*** Opening Given data ***

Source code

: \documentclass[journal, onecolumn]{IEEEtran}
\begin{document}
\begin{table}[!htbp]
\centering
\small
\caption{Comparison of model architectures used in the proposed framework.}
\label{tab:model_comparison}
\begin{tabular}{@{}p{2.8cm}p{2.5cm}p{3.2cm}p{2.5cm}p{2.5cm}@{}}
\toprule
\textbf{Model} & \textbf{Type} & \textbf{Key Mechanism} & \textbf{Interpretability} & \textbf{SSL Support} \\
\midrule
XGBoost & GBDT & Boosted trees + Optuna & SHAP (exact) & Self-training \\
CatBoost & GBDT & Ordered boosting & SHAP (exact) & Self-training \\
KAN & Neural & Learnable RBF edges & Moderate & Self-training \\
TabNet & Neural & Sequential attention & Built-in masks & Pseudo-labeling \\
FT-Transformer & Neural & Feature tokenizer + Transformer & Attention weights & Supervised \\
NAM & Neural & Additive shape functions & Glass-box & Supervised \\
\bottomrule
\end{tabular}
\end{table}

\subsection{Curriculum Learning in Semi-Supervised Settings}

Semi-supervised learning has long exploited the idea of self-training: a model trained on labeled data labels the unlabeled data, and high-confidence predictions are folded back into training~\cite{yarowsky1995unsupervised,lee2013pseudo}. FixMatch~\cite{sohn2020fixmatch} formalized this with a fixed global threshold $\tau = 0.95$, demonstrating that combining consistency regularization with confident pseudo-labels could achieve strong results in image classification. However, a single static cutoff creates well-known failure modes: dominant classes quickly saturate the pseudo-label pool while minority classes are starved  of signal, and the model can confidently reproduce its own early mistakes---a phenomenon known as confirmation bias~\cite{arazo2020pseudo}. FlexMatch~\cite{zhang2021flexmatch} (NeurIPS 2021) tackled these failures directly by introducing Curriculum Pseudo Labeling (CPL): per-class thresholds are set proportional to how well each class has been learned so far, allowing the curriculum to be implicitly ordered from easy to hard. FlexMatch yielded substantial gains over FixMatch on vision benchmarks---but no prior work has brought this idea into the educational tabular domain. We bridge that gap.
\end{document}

*** Closing Given data ***

Your instructions:
Tell how many lines in the data hold the string "exact". Only the number is wanted.

The completed task:
2